1999 was a revolutionary time. 3D graphics were developing into something a bit more visually stimulating and less jaggy, and high-quality game design was at its height.
We got so many brilliant games that year, like Silent Hill, Super Smash Bros, System Shock 2, Counter-Strike, Tony Hawk's Pro-Skater, Soul-Calibur, Resident Evil 3, Pokemon Snap, and Quake 3. The Dreamcast would also release in that year, and while technically not part of 1999, Deus Ex and Half-Life both entered the scene around that time.
Shortly after 1999, we stopped seeing RPG-heavy action games for a while.
I would've been pretty young during that time, so I can't say I remember that year with fond nostalgia. However, the effects of 1999 on the gaming world were indescribable. Horror games like Resident Evil and Silent Hill were exploding, and would continue for some time. It's also hard to remember a time before Activision kickflipped Tony Hawk into the ground, but that was a franchise with weight.
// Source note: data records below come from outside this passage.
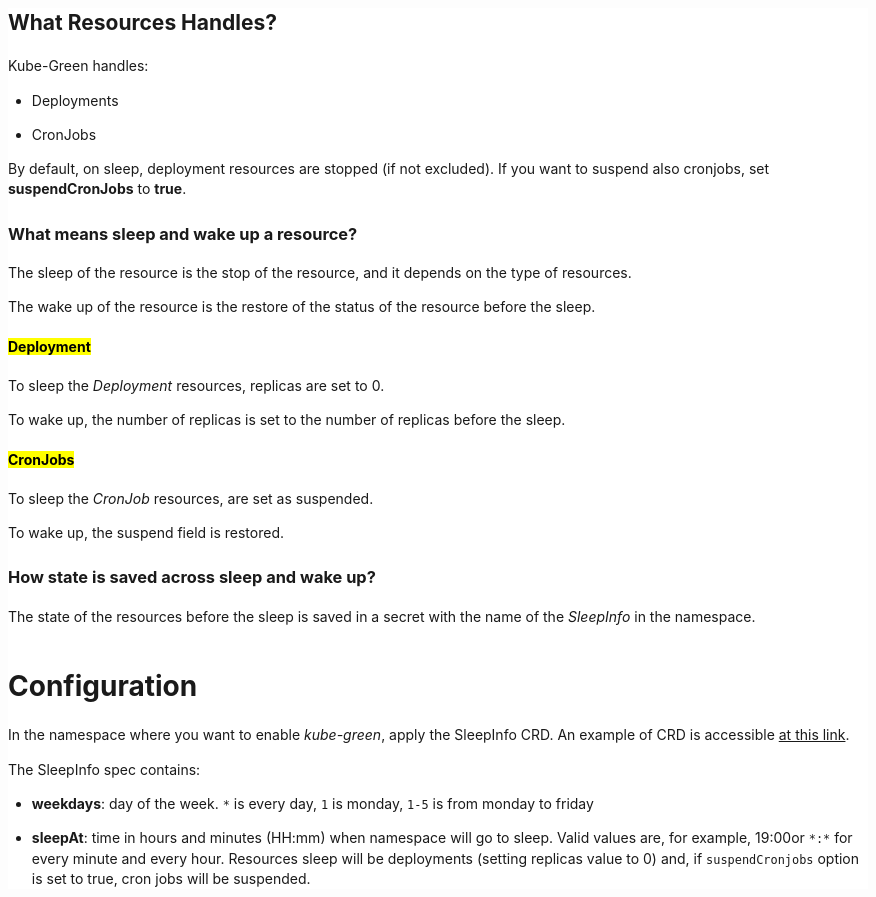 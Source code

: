 ## What Resources Handles?

Kube-Green handles:

* Deployments
    
* CronJobs
    

By default, on sleep, deployment resources are stopped (if not excluded). If you want to suspend also cronjobs, set **suspendCronJobs** to **true**.

### What means sleep and wake up a resource?[​](https://kube-green.dev/docs/lifecycle/#what-means-sleep-and-wake-up-a-resource)

The sleep of the resource is the stop of the resource, and it depends on the type of resources.

The wake up of the resource is the restore of the status of the resource before the sleep.

#### <mark>Deployment</mark>[<mark>​</mark>](https://kube-green.dev/docs/lifecycle/#deployment)

To sleep the *Deployment* resources, replicas are set to 0.

To wake up, the number of replicas is set to the number of replicas before the sleep.

#### <mark>CronJobs</mark>[<mark>​</mark>](https://kube-green.dev/docs/lifecycle/#cronjobs)

To sleep the *CronJob* resources, are set as suspended.

To wake up, the suspend field is restored.

### How state is saved across sleep and wake up?[​](https://kube-green.dev/docs/lifecycle/#how-state-is-saved-across-sleep-and-wake-up)

The state of the resources before the sleep is saved in a secret with the name of the *SleepInfo* in the namespace.

# Configuration

In the namespace where you want to enable *kube-green*, apply the SleepInfo CRD. An example of CRD is accessible [at this link](https://github.com/kube-green/kube-green/blob/main/testdata/working-hours.yml).

The SleepInfo spec contains:

* **weekdays**: day of the week. `*` is every day, `1` is monday, `1-5` is from monday to friday
    
* **sleepAt**: time in hours and minutes (HH:mm) when namespace will go to sleep. Valid values are, for example, 19:00or `*:*` for every minute and every hour. Resources sleep will be deployments (setting replicas value to 0) and, if `suspendCronjobs` option is set to true, cron jobs will be suspended.
     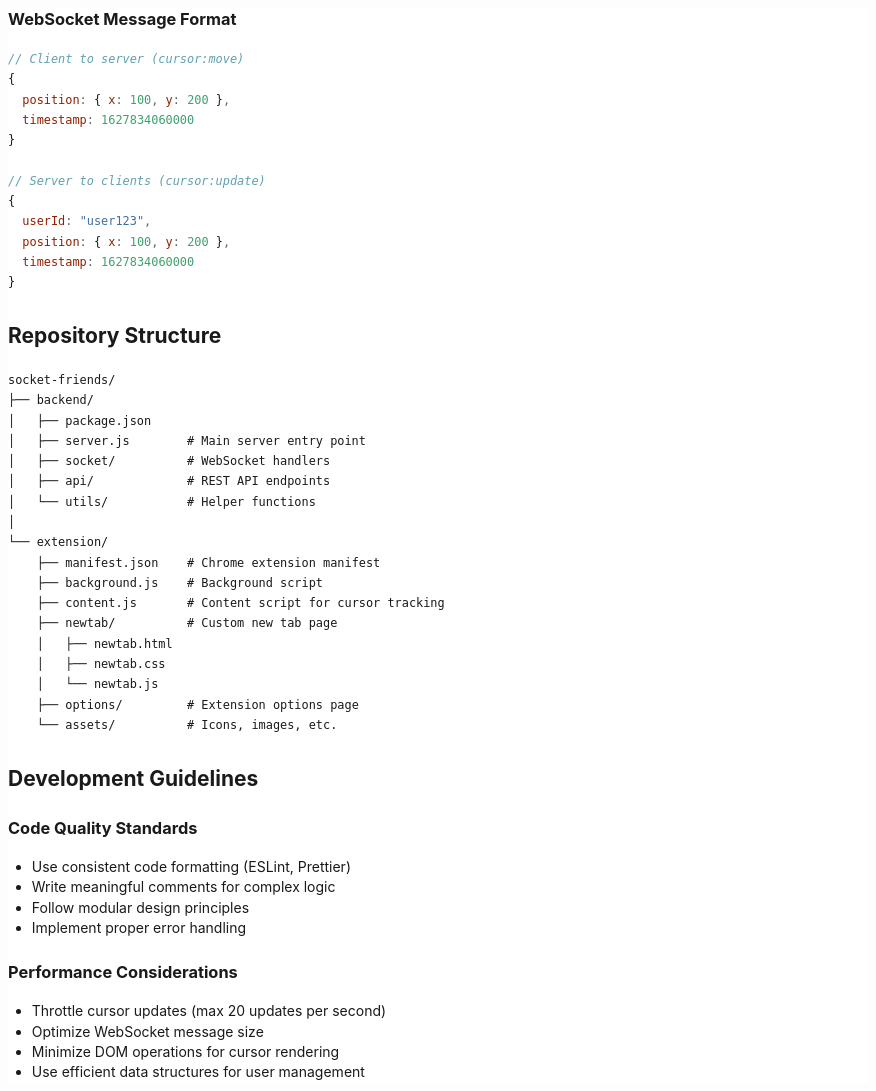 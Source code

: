 ### WebSocket Message Format
```javascript
// Client to server (cursor:move)
{
  position: { x: 100, y: 200 },
  timestamp: 1627834060000
}

// Server to clients (cursor:update)
{
  userId: "user123",
  position: { x: 100, y: 200 },
  timestamp: 1627834060000
}
```

## Repository Structure

```
socket-friends/
├── backend/
│   ├── package.json
│   ├── server.js        # Main server entry point
│   ├── socket/          # WebSocket handlers
│   ├── api/             # REST API endpoints
│   └── utils/           # Helper functions
│
└── extension/
    ├── manifest.json    # Chrome extension manifest
    ├── background.js    # Background script
    ├── content.js       # Content script for cursor tracking
    ├── newtab/          # Custom new tab page
    │   ├── newtab.html
    │   ├── newtab.css
    │   └── newtab.js
    ├── options/         # Extension options page
    └── assets/          # Icons, images, etc.
```

## Development Guidelines

### Code Quality Standards
- Use consistent code formatting (ESLint, Prettier)
- Write meaningful comments for complex logic
- Follow modular design principles
- Implement proper error handling

### Performance Considerations
- Throttle cursor updates (max 20 updates per second)
- Optimize WebSocket message size
- Minimize DOM operations for cursor rendering
- Use efficient data structures for user management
And that's all without discussing Quake 3. While it wasn't the first game with online multiplayer, or even the first Quake game with that feature, the fact that a game could release without a single-player was pretty groundbreaking at the time. Even now it seems like games need to tack on a short-fluffy solo campaign to justify the $60-80 price tag, so to make a move against that back in the 90s was pretty bold. Quake 3 still has a community developed around it today, and is seemingly getting some kind of a revival in Quake Champions.
So let's fast forward seven years. It's now 2006. Now this was my jam.
It's so goddam good...
Chances are there's at least a handful of games are on your favourites list. Just a year behind we got the amazing Resident Evil 4, and a year later we would get BioShock.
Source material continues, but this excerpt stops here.